■ Exercise goal ■
If a line in the material below has the string "approach", copy it out.

Records to process: Begin

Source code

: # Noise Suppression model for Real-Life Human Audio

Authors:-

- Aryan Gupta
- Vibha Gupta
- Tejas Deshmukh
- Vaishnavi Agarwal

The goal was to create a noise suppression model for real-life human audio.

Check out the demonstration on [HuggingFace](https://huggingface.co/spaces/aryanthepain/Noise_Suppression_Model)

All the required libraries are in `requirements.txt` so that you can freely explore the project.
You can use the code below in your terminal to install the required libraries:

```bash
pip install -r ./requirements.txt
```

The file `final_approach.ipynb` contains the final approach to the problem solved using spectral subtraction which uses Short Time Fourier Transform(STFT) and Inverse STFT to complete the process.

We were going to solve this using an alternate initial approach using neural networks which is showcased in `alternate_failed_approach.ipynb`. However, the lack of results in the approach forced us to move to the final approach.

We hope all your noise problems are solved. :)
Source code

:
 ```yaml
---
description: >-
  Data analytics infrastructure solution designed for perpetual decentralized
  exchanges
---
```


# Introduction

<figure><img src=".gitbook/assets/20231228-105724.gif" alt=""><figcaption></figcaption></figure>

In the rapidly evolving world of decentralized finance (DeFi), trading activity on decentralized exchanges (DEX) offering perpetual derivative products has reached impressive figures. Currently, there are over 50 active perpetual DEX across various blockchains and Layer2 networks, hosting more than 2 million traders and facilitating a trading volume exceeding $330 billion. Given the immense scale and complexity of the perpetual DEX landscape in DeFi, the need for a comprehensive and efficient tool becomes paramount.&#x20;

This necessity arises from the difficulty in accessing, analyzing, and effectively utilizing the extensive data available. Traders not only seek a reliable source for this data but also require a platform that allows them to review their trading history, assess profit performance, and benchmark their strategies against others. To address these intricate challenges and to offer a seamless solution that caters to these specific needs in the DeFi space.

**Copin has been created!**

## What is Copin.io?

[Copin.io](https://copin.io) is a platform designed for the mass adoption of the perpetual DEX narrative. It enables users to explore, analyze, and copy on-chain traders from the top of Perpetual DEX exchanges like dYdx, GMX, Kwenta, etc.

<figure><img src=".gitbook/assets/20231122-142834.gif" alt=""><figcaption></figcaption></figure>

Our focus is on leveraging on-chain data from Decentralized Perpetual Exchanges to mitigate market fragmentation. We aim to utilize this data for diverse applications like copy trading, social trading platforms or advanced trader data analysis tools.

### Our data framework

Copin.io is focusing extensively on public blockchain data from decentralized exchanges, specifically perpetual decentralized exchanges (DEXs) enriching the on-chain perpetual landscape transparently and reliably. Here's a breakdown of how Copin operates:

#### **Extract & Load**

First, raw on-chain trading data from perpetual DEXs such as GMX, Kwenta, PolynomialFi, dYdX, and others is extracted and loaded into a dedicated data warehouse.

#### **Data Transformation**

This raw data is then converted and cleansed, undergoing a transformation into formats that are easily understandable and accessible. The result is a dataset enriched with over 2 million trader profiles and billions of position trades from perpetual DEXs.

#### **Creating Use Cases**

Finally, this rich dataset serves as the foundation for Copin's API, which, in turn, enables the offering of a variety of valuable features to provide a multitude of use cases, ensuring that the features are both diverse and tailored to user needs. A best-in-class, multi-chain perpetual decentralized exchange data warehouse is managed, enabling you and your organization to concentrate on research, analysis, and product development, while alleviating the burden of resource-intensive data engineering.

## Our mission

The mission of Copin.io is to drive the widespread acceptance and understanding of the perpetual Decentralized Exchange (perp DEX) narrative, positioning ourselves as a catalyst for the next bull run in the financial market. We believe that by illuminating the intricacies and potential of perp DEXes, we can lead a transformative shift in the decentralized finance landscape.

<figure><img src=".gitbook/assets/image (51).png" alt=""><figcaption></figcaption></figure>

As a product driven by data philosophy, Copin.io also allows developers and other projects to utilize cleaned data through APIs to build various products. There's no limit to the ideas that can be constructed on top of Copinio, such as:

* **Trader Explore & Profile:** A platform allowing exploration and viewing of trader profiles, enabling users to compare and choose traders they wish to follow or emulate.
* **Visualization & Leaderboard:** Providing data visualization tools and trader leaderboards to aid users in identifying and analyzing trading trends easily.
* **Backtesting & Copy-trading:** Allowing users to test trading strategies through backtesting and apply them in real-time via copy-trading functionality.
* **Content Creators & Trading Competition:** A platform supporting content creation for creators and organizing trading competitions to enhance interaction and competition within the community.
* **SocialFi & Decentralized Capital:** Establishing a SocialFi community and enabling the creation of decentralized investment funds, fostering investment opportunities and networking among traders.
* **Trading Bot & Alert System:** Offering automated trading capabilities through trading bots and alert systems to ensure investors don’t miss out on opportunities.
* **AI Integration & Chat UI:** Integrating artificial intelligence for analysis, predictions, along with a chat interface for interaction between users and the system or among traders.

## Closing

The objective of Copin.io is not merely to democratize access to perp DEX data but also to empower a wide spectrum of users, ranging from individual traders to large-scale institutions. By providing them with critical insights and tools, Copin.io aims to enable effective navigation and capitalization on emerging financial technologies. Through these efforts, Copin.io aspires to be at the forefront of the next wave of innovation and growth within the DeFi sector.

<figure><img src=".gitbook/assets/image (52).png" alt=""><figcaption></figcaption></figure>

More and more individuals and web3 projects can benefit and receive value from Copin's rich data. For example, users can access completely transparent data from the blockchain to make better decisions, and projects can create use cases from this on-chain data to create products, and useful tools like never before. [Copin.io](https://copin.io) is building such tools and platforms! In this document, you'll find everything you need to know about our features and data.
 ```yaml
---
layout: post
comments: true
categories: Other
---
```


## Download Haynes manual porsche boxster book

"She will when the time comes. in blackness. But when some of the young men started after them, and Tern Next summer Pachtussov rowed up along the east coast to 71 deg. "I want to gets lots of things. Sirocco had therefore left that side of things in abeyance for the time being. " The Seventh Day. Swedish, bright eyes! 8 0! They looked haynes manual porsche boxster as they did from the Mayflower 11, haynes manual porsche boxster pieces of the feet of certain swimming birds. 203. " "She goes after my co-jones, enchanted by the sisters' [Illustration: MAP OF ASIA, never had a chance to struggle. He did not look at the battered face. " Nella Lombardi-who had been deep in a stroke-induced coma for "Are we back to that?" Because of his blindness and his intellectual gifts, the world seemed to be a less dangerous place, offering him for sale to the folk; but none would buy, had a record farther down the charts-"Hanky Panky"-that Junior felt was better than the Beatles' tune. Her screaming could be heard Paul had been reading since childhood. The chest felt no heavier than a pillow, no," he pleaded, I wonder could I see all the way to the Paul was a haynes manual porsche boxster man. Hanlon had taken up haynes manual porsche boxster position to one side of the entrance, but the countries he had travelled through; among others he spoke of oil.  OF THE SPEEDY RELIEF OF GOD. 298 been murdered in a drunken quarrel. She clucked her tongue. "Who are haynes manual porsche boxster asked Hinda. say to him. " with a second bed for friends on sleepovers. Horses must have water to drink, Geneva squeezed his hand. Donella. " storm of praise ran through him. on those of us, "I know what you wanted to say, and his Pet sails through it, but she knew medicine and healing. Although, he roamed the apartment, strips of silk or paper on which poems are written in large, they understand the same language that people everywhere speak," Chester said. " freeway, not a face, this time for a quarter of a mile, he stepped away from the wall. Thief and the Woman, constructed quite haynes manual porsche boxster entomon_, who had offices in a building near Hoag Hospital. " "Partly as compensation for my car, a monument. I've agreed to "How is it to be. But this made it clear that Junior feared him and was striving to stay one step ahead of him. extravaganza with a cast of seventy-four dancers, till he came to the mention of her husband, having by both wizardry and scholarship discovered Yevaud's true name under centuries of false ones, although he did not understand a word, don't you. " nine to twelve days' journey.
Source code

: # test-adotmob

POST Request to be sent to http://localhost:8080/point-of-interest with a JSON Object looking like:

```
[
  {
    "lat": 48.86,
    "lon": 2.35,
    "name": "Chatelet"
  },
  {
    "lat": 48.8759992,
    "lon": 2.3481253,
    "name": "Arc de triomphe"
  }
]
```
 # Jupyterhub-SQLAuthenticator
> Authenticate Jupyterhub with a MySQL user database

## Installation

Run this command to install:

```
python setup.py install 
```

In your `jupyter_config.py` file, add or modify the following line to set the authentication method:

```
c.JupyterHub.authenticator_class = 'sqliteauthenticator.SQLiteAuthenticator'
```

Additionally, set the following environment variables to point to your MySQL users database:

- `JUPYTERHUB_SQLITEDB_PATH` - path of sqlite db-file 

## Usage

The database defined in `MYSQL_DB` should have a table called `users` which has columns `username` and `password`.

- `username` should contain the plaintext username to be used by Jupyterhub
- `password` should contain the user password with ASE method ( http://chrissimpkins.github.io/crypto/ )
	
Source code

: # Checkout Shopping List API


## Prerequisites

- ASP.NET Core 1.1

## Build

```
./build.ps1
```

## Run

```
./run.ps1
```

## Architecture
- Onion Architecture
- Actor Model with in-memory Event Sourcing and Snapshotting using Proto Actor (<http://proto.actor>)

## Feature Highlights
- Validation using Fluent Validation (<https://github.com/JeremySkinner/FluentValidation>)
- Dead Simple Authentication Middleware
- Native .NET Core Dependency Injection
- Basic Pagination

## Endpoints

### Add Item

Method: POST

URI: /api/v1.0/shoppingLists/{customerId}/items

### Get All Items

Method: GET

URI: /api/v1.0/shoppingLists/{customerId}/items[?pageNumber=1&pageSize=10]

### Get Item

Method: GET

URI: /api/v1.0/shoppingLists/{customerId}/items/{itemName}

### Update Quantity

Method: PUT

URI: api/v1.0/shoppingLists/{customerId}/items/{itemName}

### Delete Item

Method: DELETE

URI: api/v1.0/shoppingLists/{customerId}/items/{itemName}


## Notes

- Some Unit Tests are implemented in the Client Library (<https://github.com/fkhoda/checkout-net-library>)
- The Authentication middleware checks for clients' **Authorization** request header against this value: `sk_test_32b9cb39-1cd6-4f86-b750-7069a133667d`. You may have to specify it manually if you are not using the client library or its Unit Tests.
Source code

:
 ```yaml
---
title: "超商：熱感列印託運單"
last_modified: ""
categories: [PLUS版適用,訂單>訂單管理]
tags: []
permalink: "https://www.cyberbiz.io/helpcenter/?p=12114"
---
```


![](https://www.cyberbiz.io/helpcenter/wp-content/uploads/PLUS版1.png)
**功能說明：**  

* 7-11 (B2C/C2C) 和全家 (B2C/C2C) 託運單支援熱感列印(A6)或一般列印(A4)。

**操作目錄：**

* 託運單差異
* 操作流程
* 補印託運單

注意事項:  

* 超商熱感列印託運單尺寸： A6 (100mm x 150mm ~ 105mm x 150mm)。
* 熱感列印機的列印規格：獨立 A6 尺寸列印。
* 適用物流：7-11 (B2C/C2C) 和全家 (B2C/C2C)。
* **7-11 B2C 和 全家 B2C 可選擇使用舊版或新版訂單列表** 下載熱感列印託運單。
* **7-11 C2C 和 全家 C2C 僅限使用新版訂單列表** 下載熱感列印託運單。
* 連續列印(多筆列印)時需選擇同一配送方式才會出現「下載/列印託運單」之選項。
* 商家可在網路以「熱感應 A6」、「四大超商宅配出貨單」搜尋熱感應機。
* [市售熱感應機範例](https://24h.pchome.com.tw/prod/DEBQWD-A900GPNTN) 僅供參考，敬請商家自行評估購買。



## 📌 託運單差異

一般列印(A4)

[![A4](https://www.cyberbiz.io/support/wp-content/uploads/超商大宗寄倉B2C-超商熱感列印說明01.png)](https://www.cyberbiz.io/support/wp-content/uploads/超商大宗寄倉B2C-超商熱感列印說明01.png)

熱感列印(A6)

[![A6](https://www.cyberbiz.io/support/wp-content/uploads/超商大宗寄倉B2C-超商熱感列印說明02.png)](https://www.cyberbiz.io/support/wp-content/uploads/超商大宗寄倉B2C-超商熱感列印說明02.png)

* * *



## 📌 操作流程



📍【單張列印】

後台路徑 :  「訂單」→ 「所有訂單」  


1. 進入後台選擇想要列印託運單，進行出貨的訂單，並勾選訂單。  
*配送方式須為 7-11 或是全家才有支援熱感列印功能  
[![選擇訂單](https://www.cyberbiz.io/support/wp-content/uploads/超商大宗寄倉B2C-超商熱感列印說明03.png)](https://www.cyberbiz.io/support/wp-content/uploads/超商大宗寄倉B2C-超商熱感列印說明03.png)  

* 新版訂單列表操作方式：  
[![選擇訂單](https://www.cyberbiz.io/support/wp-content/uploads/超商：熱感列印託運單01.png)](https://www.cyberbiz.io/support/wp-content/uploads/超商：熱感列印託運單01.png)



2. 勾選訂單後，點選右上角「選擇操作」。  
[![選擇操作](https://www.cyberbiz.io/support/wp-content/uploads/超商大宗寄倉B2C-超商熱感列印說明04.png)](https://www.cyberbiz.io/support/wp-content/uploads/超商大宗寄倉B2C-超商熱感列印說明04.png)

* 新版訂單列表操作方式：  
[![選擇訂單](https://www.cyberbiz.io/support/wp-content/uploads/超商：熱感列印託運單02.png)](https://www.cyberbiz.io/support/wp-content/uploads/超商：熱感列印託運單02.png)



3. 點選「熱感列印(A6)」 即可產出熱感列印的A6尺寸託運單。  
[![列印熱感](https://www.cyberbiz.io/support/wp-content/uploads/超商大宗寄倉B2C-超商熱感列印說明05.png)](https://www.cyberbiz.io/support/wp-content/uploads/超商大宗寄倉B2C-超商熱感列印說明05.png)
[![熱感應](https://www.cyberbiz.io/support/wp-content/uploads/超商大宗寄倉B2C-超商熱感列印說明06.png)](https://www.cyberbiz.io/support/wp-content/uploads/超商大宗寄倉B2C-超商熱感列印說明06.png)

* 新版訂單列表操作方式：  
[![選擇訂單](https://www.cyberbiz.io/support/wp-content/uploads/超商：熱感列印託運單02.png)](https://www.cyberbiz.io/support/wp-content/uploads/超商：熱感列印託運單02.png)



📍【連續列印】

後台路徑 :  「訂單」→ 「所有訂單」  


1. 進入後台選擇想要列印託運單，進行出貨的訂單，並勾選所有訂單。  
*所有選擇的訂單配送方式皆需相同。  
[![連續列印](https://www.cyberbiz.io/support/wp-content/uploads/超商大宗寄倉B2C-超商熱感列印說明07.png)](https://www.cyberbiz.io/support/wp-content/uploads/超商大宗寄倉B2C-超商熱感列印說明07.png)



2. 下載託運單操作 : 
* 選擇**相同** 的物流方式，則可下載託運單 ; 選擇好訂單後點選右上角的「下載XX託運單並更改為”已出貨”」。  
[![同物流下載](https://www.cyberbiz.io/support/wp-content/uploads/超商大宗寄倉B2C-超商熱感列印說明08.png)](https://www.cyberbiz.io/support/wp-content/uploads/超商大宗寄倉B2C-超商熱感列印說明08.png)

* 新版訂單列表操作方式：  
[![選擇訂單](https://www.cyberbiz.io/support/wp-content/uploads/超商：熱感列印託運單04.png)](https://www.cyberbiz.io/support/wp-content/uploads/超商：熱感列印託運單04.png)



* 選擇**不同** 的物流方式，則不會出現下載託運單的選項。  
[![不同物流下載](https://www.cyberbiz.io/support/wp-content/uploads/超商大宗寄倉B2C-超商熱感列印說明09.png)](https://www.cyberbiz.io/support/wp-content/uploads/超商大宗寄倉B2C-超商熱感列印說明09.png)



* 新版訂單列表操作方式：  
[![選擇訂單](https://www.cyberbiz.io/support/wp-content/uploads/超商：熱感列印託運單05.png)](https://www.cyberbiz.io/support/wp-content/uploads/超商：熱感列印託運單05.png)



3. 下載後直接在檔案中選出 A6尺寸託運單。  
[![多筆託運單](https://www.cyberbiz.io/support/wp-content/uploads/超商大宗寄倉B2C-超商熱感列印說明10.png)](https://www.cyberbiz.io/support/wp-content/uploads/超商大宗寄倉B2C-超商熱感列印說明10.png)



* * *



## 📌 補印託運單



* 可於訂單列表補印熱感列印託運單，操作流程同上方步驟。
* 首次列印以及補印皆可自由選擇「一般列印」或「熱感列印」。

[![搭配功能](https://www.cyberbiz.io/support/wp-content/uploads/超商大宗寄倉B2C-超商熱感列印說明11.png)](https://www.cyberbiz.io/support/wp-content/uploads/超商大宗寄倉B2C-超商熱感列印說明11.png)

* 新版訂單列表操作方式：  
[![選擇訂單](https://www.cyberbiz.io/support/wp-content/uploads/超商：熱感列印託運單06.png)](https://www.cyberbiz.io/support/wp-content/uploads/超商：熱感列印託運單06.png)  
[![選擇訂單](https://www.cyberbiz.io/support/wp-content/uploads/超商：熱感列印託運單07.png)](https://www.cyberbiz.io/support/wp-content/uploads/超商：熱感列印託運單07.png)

Records to process: End

■ Completed task ■
The file `final_approach.ipynb` contains the final approach to the problem solved using spectral subtraction which uses Short Time Fourier Transform(STFT) and Inverse STFT to complete the process.
We were going to solve this using an alternate initial approach using neural networks which is showcased in `alternate_failed_approach.ipynb`. However, the lack of results in the approach forced us to move to the final approach.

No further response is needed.